Report every line of the data where the string "private" appears.

#### Data shown

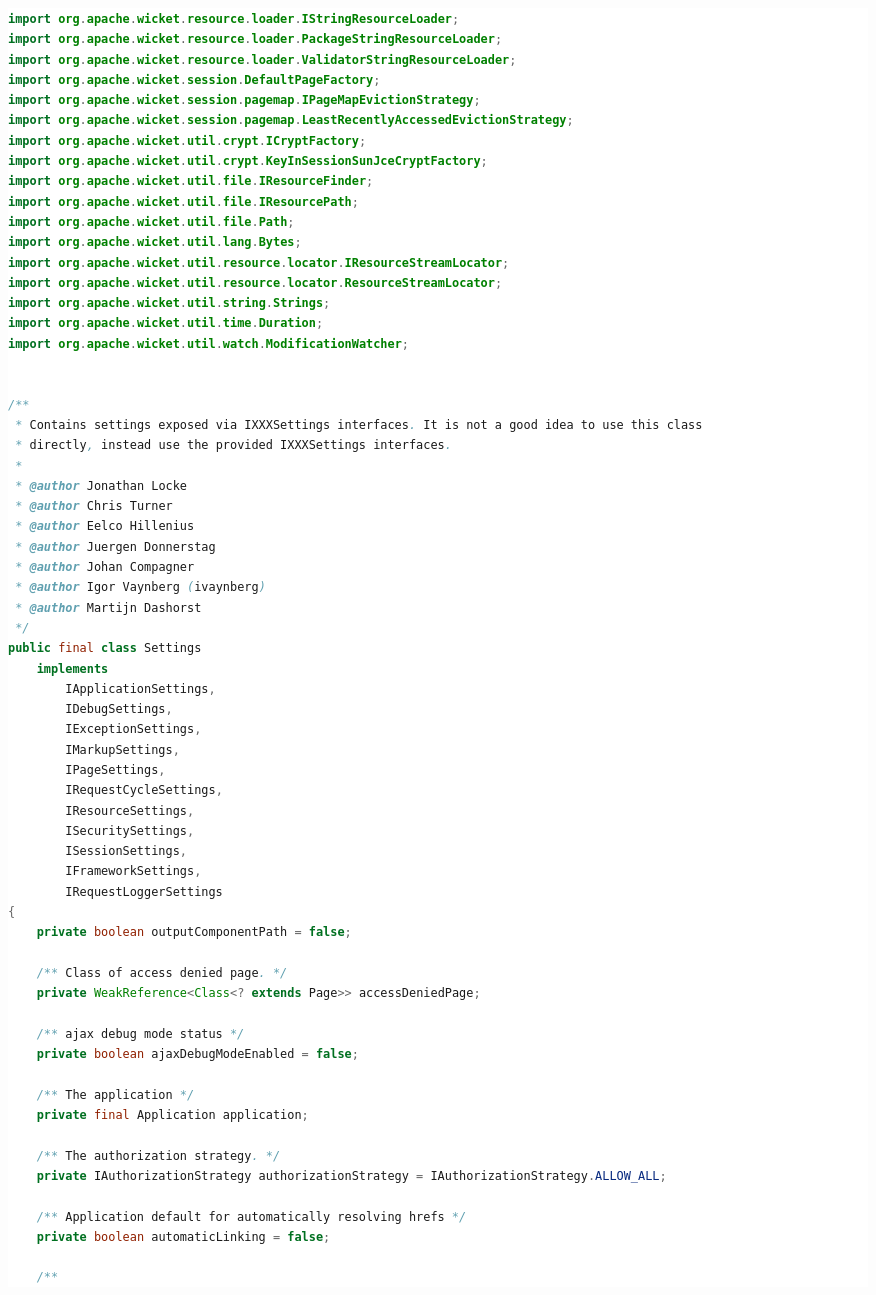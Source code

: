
 ```java
import org.apache.wicket.resource.loader.IStringResourceLoader;
import org.apache.wicket.resource.loader.PackageStringResourceLoader;
import org.apache.wicket.resource.loader.ValidatorStringResourceLoader;
import org.apache.wicket.session.DefaultPageFactory;
import org.apache.wicket.session.pagemap.IPageMapEvictionStrategy;
import org.apache.wicket.session.pagemap.LeastRecentlyAccessedEvictionStrategy;
import org.apache.wicket.util.crypt.ICryptFactory;
import org.apache.wicket.util.crypt.KeyInSessionSunJceCryptFactory;
import org.apache.wicket.util.file.IResourceFinder;
import org.apache.wicket.util.file.IResourcePath;
import org.apache.wicket.util.file.Path;
import org.apache.wicket.util.lang.Bytes;
import org.apache.wicket.util.resource.locator.IResourceStreamLocator;
import org.apache.wicket.util.resource.locator.ResourceStreamLocator;
import org.apache.wicket.util.string.Strings;
import org.apache.wicket.util.time.Duration;
import org.apache.wicket.util.watch.ModificationWatcher;


/**
 * Contains settings exposed via IXXXSettings interfaces. It is not a good idea to use this class
 * directly, instead use the provided IXXXSettings interfaces.
 * 
 * @author Jonathan Locke
 * @author Chris Turner
 * @author Eelco Hillenius
 * @author Juergen Donnerstag
 * @author Johan Compagner
 * @author Igor Vaynberg (ivaynberg)
 * @author Martijn Dashorst
 */
public final class Settings
	implements
		IApplicationSettings,
		IDebugSettings,
		IExceptionSettings,
		IMarkupSettings,
		IPageSettings,
		IRequestCycleSettings,
		IResourceSettings,
		ISecuritySettings,
		ISessionSettings,
		IFrameworkSettings,
		IRequestLoggerSettings
{
	private boolean outputComponentPath = false;

	/** Class of access denied page. */
	private WeakReference<Class<? extends Page>> accessDeniedPage;

	/** ajax debug mode status */
	private boolean ajaxDebugModeEnabled = false;

	/** The application */
	private final Application application;

	/** The authorization strategy. */
	private IAuthorizationStrategy authorizationStrategy = IAuthorizationStrategy.ALLOW_ALL;

	/** Application default for automatically resolving hrefs */
	private boolean automaticLinking = false;

	/**
```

########

:: Task output ::
	private boolean outputComponentPath = false;
	private WeakReference<Class<? extends Page>> accessDeniedPage;
	private boolean ajaxDebugModeEnabled = false;
	private final Application application;
	private IAuthorizationStrategy authorizationStrategy = IAuthorizationStrategy.ALLOW_ALL;
	private boolean automaticLinking = false;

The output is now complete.